A GATE A 1 signal falls at the same time as the STROBE 1 signal, and rises in time t1.

A GATE A 2 signal falls at the same time as the STROBEL signal, and rises in time (t1+t2).

A GATE B 1 signal falls in time (t1+t2+t3+t4) after the STROBE 1 signal falls, and rises at the same time as the STROBE 1 signal in time t5.

A GATE B 2 signal falls in the time (t1+t2+t3) after the STROBE 1 signal falls, and rises at the same time as the STROBE 1 signal in the time (t4+t5).

If a print dot exists only in the print dot q 1 in the print control range shown in FIG. 1C , the STROBE 2 signal turns on the FET 1 only for the time T2 for heating the thermal head connected to the FET 1 only for the time T2 (T2<T1); the STROBE 2 signal falls at the same time as the STROBEL signal and is low only for the time T2 as shown in FIG. 2 B.

A GATE C 1 signal falls at the same time as the STROBE 2 signal, and rises in time t6.

A GATE C 2 signal falls at the same time as the STROBE 2 signal, and rises in time (t6+t7).

The times T1, T2, and t1 to t8 can be set appropriately in response to the characteristics of paper.

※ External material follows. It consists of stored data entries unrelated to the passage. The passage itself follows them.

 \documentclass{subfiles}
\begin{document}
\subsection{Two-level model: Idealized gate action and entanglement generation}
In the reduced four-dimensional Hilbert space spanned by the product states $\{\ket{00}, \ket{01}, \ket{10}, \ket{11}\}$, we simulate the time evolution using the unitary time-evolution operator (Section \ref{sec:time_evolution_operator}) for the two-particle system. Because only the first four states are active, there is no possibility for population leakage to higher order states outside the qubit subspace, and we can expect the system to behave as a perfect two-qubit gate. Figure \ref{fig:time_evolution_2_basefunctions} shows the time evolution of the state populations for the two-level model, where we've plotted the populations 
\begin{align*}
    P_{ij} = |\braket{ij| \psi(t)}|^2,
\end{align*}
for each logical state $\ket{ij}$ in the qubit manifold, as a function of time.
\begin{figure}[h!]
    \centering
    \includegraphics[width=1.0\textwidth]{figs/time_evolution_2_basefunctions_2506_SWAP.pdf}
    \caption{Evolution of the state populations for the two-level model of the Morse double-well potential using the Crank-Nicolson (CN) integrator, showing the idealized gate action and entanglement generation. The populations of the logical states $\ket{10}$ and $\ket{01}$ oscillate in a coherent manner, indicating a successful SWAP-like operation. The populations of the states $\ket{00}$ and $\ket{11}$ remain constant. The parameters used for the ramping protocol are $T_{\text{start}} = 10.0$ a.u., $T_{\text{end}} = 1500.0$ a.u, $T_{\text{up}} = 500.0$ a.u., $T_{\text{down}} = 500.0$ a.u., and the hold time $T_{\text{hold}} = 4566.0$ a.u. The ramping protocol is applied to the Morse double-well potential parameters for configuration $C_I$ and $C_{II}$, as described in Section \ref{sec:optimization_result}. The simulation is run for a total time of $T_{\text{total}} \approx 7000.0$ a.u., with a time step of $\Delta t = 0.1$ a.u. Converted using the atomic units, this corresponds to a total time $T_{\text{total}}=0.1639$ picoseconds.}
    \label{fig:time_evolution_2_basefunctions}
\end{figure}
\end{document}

First, heat history control will be discussed with reference to FIGS. 1 and 2 about the case where print data exists as described below for print dots Q 1 to Q 3 , LQ 2 , and RQ 2 in the print control range shown in FIG. 1B , namely, the high energy portion and for print dots q 1 to q 3 in the print control range shown in FIG. 1C , namely, the low energy portion.

Assuming that Q 1 is the objective print dot, Q 2 denotes a print dot on the line immediately preceding the line of Q 1 and Q 3 denotes a print dot on the line immediately preceding the line of Q 2 . LQ 2 denotes a print dot on the left of Q 2 on the line immediately preceding the line of Q 1 and RQ 2 denotes a print dot on the right of Q 2 on the line immediately preceding the line of Q 1 .

Assuming that q 1 is the objective print dot, q 2 denotes a print dot on the line immediately preceding the line of q 1 and q 3 denotes a print dot on the line immediately preceding the line of q 2 .

(1) When print data exists only in print dot Q 1 .

If print data exists only in the objective print dot Q 1 and does not exist in Q 2 , Q 3 , LQ 2 , or RQ 2 in the print control range shown in FIG. 1B , Q 1 is set to “1,” Q 2 to “0,” Q 3 to “0,” LQ 2 to “0,” and RQ 2 to “0” in FIG. 1 A.

As “0” is input, each of the NAND circuits 7 to 10 outputs “1,” thus the multi-input AND circuit 5 outputs “1.” At this time, if the thermal head is normal, “1” is output from the output protection circuit 13 . Since Q 1 is “1” and the STROBEL signal as shown in FIG. 2A is transferred to the inverter 14 , “1” is output from the multi-input AND circuit 3 only for the time T1 shown in FIG. 2 A. At this time, q 1 is “0,” thus the multi-input AND circuit 4 outputs “0.”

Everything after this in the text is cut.